Description of the task:
Beneath this line is the data. Output exactly the lines from the line with "WeaknessRecognition for CS330" to the line with "### Run migration script", both ends included, and nothing more.

───

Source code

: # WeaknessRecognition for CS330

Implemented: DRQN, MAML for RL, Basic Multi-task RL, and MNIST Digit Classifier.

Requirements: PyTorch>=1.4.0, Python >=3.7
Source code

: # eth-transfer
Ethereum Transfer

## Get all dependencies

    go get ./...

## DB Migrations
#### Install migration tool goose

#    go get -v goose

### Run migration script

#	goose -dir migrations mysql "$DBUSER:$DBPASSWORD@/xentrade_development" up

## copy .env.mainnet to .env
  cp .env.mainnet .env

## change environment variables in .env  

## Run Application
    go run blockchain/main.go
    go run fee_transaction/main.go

───

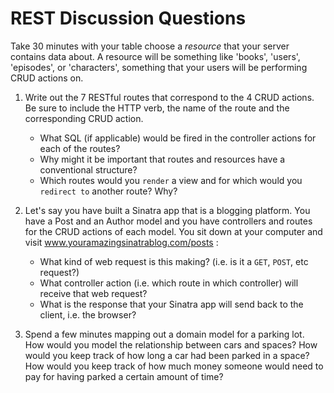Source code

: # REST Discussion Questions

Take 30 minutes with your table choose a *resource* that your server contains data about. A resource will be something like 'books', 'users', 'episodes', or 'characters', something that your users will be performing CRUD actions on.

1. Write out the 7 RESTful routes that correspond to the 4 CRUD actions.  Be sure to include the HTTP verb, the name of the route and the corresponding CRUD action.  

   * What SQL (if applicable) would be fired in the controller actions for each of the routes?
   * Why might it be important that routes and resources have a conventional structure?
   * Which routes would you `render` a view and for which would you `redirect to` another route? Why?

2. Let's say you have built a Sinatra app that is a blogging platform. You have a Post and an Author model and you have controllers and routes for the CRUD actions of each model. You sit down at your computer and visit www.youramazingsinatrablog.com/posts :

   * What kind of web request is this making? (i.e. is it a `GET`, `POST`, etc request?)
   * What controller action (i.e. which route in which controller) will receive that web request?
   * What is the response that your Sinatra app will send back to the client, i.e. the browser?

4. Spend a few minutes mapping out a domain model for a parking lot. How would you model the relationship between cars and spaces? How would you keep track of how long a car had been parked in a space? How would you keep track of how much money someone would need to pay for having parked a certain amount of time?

───

Answer section:
: # WeaknessRecognition for CS330

Implemented: DRQN, MAML for RL, Basic Multi-task RL, and MNIST Digit Classifier.

Requirements: PyTorch>=1.4.0, Python >=3.7
Source code

: # eth-transfer
Ethereum Transfer

## Get all dependencies

    go get ./...

## DB Migrations
#### Install migration tool goose

#    go get -v goose

### Run migration script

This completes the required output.